» **Task instructions**
Copy all the records exactly; the complete set is the expected result.

(Stored items)
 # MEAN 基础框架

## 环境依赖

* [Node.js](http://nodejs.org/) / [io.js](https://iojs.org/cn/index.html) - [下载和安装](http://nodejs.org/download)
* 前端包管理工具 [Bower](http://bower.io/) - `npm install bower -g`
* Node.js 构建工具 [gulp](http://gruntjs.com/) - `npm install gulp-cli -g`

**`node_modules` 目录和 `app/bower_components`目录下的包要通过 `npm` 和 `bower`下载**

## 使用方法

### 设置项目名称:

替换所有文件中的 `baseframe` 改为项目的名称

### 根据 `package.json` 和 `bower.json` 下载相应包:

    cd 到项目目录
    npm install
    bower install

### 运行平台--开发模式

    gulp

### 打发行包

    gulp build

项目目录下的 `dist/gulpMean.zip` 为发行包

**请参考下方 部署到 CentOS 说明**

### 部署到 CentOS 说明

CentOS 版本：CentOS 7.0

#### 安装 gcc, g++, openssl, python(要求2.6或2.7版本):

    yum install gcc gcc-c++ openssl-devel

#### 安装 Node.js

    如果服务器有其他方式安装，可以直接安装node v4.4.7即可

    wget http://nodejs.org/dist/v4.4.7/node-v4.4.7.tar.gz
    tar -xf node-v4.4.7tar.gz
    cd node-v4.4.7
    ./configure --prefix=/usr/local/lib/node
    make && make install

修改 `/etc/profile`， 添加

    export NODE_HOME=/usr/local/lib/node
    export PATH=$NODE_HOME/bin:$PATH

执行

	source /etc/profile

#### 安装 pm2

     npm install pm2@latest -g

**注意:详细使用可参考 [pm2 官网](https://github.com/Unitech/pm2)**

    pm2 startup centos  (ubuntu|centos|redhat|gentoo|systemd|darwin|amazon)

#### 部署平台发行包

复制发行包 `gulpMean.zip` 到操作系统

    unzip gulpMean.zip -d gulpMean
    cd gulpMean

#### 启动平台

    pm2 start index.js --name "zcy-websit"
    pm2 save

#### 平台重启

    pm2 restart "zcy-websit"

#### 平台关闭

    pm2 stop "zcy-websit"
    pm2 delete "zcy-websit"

» **Response area**
 # MEAN 基础框架

## 环境依赖

* [Node.js](http://nodejs.org/) / [io.js](https://iojs.org/cn/index.html) - [下载和安装](http://nodejs.org/download)
* 前端包管理工具 [Bower](http://bower.io/) - `npm install bower -g`
* Node.js 构建工具 [gulp](http://gruntjs.com/) - `npm install gulp-cli -g`

**`node_modules` 目录和 `app/bower_components`目录下的包要通过 `npm` 和 `bower`下载**

## 使用方法

### 设置项目名称:

替换所有文件中的 `baseframe` 改为项目的名称

### 根据 `package.json` 和 `bower.json` 下载相应包:

    cd 到项目目录
    npm install
    bower install

### 运行平台--开发模式

    gulp

### 打发行包

    gulp build

项目目录下的 `dist/gulpMean.zip` 为发行包

**请参考下方 部署到 CentOS 说明**

### 部署到 CentOS 说明

CentOS 版本：CentOS 7.0

#### 安装 gcc, g++, openssl, python(要求2.6或2.7版本):

    yum install gcc gcc-c++ openssl-devel

#### 安装 Node.js

    如果服务器有其他方式安装，可以直接安装node v4.4.7即可

    wget http://nodejs.org/dist/v4.4.7/node-v4.4.7.tar.gz
    tar -xf node-v4.4.7tar.gz
    cd node-v4.4.7
    ./configure --prefix=/usr/local/lib/node
    make && make install

修改 `/etc/profile`， 添加

    export NODE_HOME=/usr/local/lib/node
    export PATH=$NODE_HOME/bin:$PATH

执行

	source /etc/profile

#### 安装 pm2

     npm install pm2@latest -g

**注意:详细使用可参考 [pm2 官网](https://github.com/Unitech/pm2)**

    pm2 startup centos  (ubuntu|centos|redhat|gentoo|systemd|darwin|amazon)

#### 部署平台发行包

复制发行包 `gulpMean.zip` 到操作系统

    unzip gulpMean.zip -d gulpMean
    cd gulpMean

#### 启动平台

    pm2 start index.js --name "zcy-websit"
    pm2 save

#### 平台重启

    pm2 restart "zcy-websit"

#### 平台关闭

    pm2 stop "zcy-websit"
    pm2 delete "zcy-websit"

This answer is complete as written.